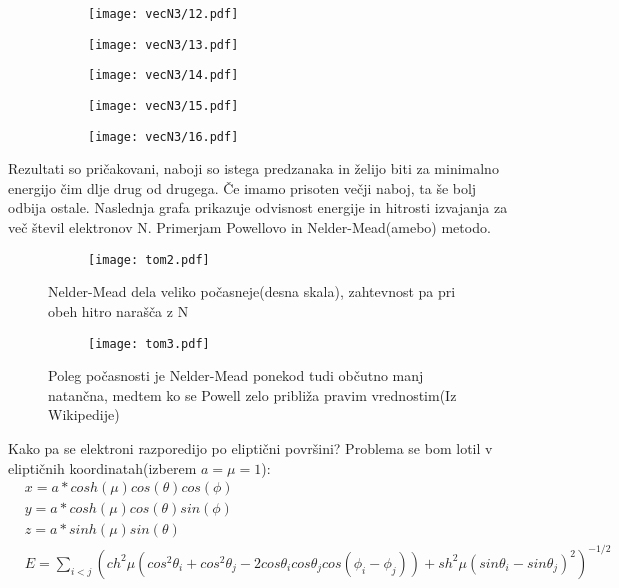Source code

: \documentclass{article}
\begin{document}
\begin{figure}[H]
\centering
\begin{subfigure}{.49\textwidth}
\texttt{[image: vecN3/12.pdf]}
\end{subfigure}
\begin{subfigure}{.49\textwidth}
\texttt{[image: vecN3/13.pdf]}
\end{subfigure}
\end{figure}
\begin{figure}[H]
\centering
\begin{subfigure}{.45\textwidth}
\texttt{[image: vecN3/14.pdf]}
\end{subfigure}
\begin{subfigure}{.45\textwidth}
\texttt{[image: vecN3/15.pdf]}
\end{subfigure}
\begin{subfigure}{.45\textwidth}
\texttt{[image: vecN3/16.pdf]}
\end{subfigure}
\end{figure}

Rezultati so pričakovani, naboji so istega predzanaka in želijo biti za minimalno energijo čim dlje drug od drugega. Če imamo prisoten večji naboj, ta še bolj odbija ostale.
\newpage
Naslednja grafa prikazuje odvisnost energije in hitrosti izvajanja za več števil elektronov N. Primerjam Powellovo in Nelder-Mead(amebo) metodo.

\begin{figure}[H]
\centering
\begin{subfigure}{\textwidth}
\texttt{[image: tom2.pdf]}
\end{subfigure}
\caption*{Nelder-Mead dela veliko počasneje(desna skala), zahtevnost pa pri obeh hitro narašča z N}
\end{figure}

\begin{figure}[H]
\centering
\begin{subfigure}{\textwidth}
\texttt{[image: tom3.pdf]}
\end{subfigure}
\caption*{Poleg počasnosti je Nelder-Mead ponekod tudi občutno manj natančna, medtem ko se Powell zelo približa pravim vrednostim(Iz Wikipedije)}
\end{figure}


Kako pa se elektroni razporedijo po eliptični površini?
Problema se bom lotil v eliptičnih koordinatah(izberem $a=\mu=1$):
\begin{align*}
&x = a*cosh(\mu) cos(\theta) cos(\phi) \\
&y = a*cosh(\mu)cos(\theta)sin(\phi) \\
&z = a*sinh(\mu)sin(\theta) \\
&E = \sum_{i<j} (ch^2\mu(cos^2\theta_i+cos^2\theta_j - 2cos\theta_icos\theta_jcos(\phi_i - \phi_j)) + sh^2\mu(sin\theta_i - sin\theta_j)^2)^{-1/2}
\end{align*}
\end{document}
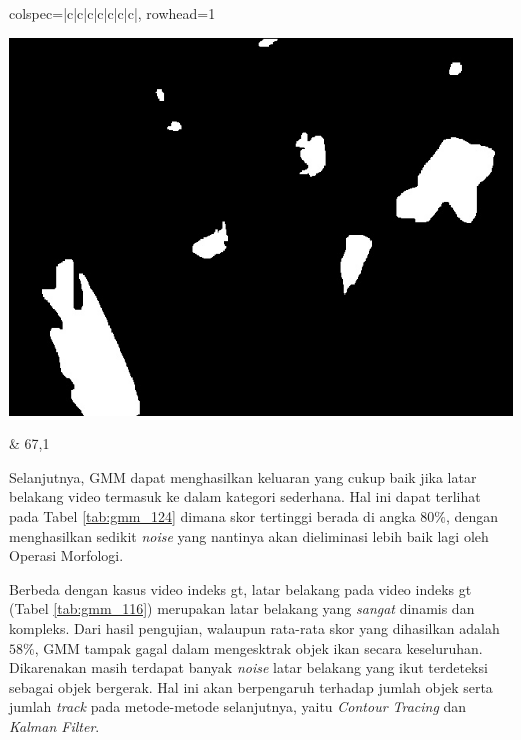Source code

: \begin{longtblr}[
            caption = {Hasil uji coba proses \textit{background subtraction} menggunakan GMM terhadap video indeks gt\textunderscore124},
            label = {tab:gmm_124}
        ]{
            colspec={|c|c|c|c|c|c|c|},
            rowhead=1
        }
\begin{minipage}{0.24\textwidth}
           	\includegraphics[width=\linewidth]{image/gt_124/gt_124_groundtruth_1191.jpg}
           \end{minipage} &
            67,1 \\ \hline
        \end{longtblr}

        Selanjutnya, GMM dapat menghasilkan keluaran yang cukup baik jika latar belakang video termasuk ke dalam kategori sederhana. Hal ini dapat terlihat pada Tabel \ref{tab:gmm_124} dimana skor tertinggi berada di angka $80\%$, dengan menghasilkan sedikit \textit{noise} yang nantinya akan dieliminasi lebih baik lagi oleh Operasi Morfologi.
        
        Berbeda dengan kasus video indeks gt, latar belakang pada video indeks gt (Tabel \ref{tab:gmm_116}) merupakan latar belakang yang \textit{sangat} dinamis dan kompleks. Dari hasil pengujian, walaupun rata-rata skor yang dihasilkan adalah $58\%$, GMM tampak gagal dalam mengesktrak objek ikan secara keseluruhan. Dikarenakan masih terdapat banyak \textit{noise} latar belakang yang ikut terdeteksi sebagai objek bergerak. Hal ini akan berpengaruh terhadap jumlah objek serta jumlah \textit{track} pada metode-metode selanjutnya, yaitu \textit{Contour Tracing} dan \textit{Kalman Filter}.

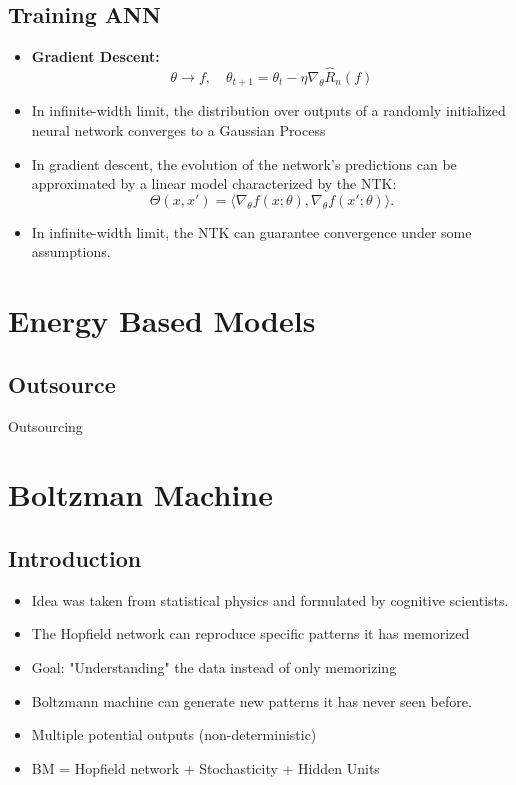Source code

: \documentclass{antclass}
\begin{document}
\section{Training ANN}
\begin{itemize}
	
\item \textbf{Gradient Descent:}
\[
\theta\to f, \quad \theta_{t+1} = \theta_t - \eta \nabla_\theta \hat{R}_n(f)
\]


\item In infinite-width limit, the distribution over outputs of a randomly initialized neural network converges to a Gaussian Process%
\item In gradient descent, the evolution of the network’s predictions can be approximated by a linear model characterized by the NTK:
\[
\Theta(x,x') = \langle \nabla_\theta f(x;\theta), \nabla_\theta f(x';\theta) \rangle.
\]
\item In infinite-width limit, the NTK can guarantee convergence under some assumptions.
\end{itemize}
 





\chapter{Energy Based Models}
\section{Outsource}

Outsourcing

\chapter{Boltzman Machine}
\section{Introduction}
\begin{itemize}
 	\item Idea was taken from statistical physics and formulated by cognitive scientists.
	
	\item The Hopfield network can reproduce specific patterns it has memorized
 	
 	\item Goal: "Understanding" the data instead of only memorizing
 	
 	\item Boltzmann machine can generate new patterns it has never seen before.
 	\item Multiple potential outputs (non-deterministic)
 	
 	\item BM = Hopfield network + Stochasticity + Hidden Units

 
\end{itemize}
\end{document}
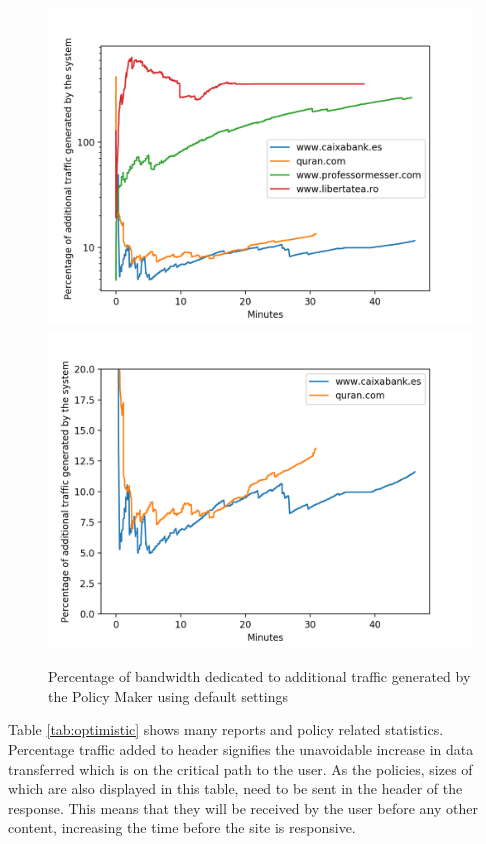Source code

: \begin{figure}[H]
	\centering
	\includegraphics[width=\textwidth]{imgs/netword_usage_plot.png}
	\includegraphics[width=\textwidth]{imgs/netword_usage_long_plot.png}
	\caption{Percentage of bandwidth dedicated to additional traffic generated by the Policy Maker using default settings}
	\label{fig:standarUsage}
\end{figure}

Table \ref{tab:optimistic} shows many reports and policy related statistics.
Percentage traffic added to header signifies the unavoidable increase in data transferred which is on the critical path to the user.
As the policies, sizes of which are also displayed in this table, need to be sent in the header of the response.
This means that they will be received by the user before any other content, increasing the time before the site is responsive.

:: EXERCISE INSTRUCTIONS ::
Would you retype the listing above exactly, omitting its pictures?

:: WRITTEN RESPONSE ::
Source code

: \documentclass{article}
\begin{document}
\begin{figure}[H]
\centering
\begin{subfigure}{.49\textwidth}
\texttt{[image: vecN3/12.pdf]}
\end{subfigure}
\begin{subfigure}{.49\textwidth}
\texttt{[image: vecN3/13.pdf]}
\end{subfigure}
\end{figure}
\begin{figure}[H]
\centering
\begin{subfigure}{.45\textwidth}
\texttt{[image: vecN3/14.pdf]}
\end{subfigure}
\begin{subfigure}{.45\textwidth}
\texttt{[image: vecN3/15.pdf]}
\end{subfigure}
\begin{subfigure}{.45\textwidth}
\texttt{[image: vecN3/16.pdf]}
\end{subfigure}
\end{figure}

Rezultati so pričakovani, naboji so istega predzanaka in želijo biti za minimalno energijo čim dlje drug od drugega. Če imamo prisoten večji naboj, ta še bolj odbija ostale.
\newpage
Naslednja grafa prikazuje odvisnost energije in hitrosti izvajanja za več števil elektronov N. Primerjam Powellovo in Nelder-Mead(amebo) metodo.

\begin{figure}[H]
\centering
\begin{subfigure}{\textwidth}
\texttt{[image: tom2.pdf]}
\end{subfigure}
\caption*{Nelder-Mead dela veliko počasneje(desna skala), zahtevnost pa pri obeh hitro narašča z N}
\end{figure}

\begin{figure}[H]
\centering
\begin{subfigure}{\textwidth}
\texttt{[image: tom3.pdf]}
\end{subfigure}
\caption*{Poleg počasnosti je Nelder-Mead ponekod tudi občutno manj natančna, medtem ko se Powell zelo približa pravim vrednostim(Iz Wikipedije)}
\end{figure}


Kako pa se elektroni razporedijo po eliptični površini?
Problema se bom lotil v eliptičnih koordinatah(izberem $a=\mu=1$):
\begin{align*}
&x = a*cosh(\mu) cos(\theta) cos(\phi) \\
&y = a*cosh(\mu)cos(\theta)sin(\phi) \\
&z = a*sinh(\mu)sin(\theta) \\
&E = \sum_{i<j} (ch^2\mu(cos^2\theta_i+cos^2\theta_j - 2cos\theta_icos\theta_jcos(\phi_i - \phi_j)) + sh^2\mu(sin\theta_i - sin\theta_j)^2)^{-1/2}
\end{align*}
\end{document}
Source code

: \begin{longtblr}[
            caption = {Hasil uji coba proses \textit{background subtraction} menggunakan GMM terhadap video indeks gt\textunderscore124},
            label = {tab:gmm_124}
        ]{
            colspec={|c|c|c|c|c|c|c|},
            rowhead=1
        }
\begin{minipage}{0.24\textwidth}
           	\includegraphics[width=\linewidth]{image/gt_124/gt_124_groundtruth_1191.jpg}
           \end{minipage} &
            67,1 \\ \hline
        \end{longtblr}

        Selanjutnya, GMM dapat menghasilkan keluaran yang cukup baik jika latar belakang video termasuk ke dalam kategori sederhana. Hal ini dapat terlihat pada Tabel \ref{tab:gmm_124} dimana skor tertinggi berada di angka $80\%$, dengan menghasilkan sedikit \textit{noise} yang nantinya akan dieliminasi lebih baik lagi oleh Operasi Morfologi.
        
        Berbeda dengan kasus video indeks gt, latar belakang pada video indeks gt (Tabel \ref{tab:gmm_116}) merupakan latar belakang yang \textit{sangat} dinamis dan kompleks. Dari hasil pengujian, walaupun rata-rata skor yang dihasilkan adalah $58\%$, GMM tampak gagal dalam mengesktrak objek ikan secara keseluruhan. Dikarenakan masih terdapat banyak \textit{noise} latar belakang yang ikut terdeteksi sebagai objek bergerak. Hal ini akan berpengaruh terhadap jumlah objek serta jumlah \textit{track} pada metode-metode selanjutnya, yaitu \textit{Contour Tracing} dan \textit{Kalman Filter}.

Source code

: \documentclass{antclass}
\begin{document}
\section{Training ANN}
\begin{itemize}
	
\item \textbf{Gradient Descent:}
\[
\theta\to f, \quad \theta_{t+1} = \theta_t - \eta \nabla_\theta \hat{R}_n(f)
\]


\item In infinite-width limit, the distribution over outputs of a randomly initialized neural network converges to a Gaussian Process%
\item In gradient descent, the evolution of the network’s predictions can be approximated by a linear model characterized by the NTK:
\[
\Theta(x,x') = \langle \nabla_\theta f(x;\theta), \nabla_\theta f(x';\theta) \rangle.
\]
\item In infinite-width limit, the NTK can guarantee convergence under some assumptions.
\end{itemize}
 





\chapter{Energy Based Models}
\section{Outsource}

Outsourcing

\chapter{Boltzman Machine}
\section{Introduction}
\begin{itemize}
 	\item Idea was taken from statistical physics and formulated by cognitive scientists.
	
	\item The Hopfield network can reproduce specific patterns it has memorized
 	
 	\item Goal: "Understanding" the data instead of only memorizing
 	
 	\item Boltzmann machine can generate new patterns it has never seen before.
 	\item Multiple potential outputs (non-deterministic)
 	
 	\item BM = Hopfield network + Stochasticity + Hidden Units

 
\end{itemize}
\end{document}
Source code

: \begin{figure}[H]
	\centering
	\includegraphics[width=\textwidth]{imgs/netword_usage_plot.png}
	\includegraphics[width=\textwidth]{imgs/netword_usage_long_plot.png}
	\caption{Percentage of bandwidth dedicated to additional traffic generated by the Policy Maker using default settings}
	\label{fig:standarUsage}
\end{figure}

Table \ref{tab:optimistic} shows many reports and policy related statistics.
Percentage traffic added to header signifies the unavoidable increase in data transferred which is on the critical path to the user.
As the policies, sizes of which are also displayed in this table, need to be sent in the header of the response.
This means that they will be received by the user before any other content, increasing the time before the site is responsive.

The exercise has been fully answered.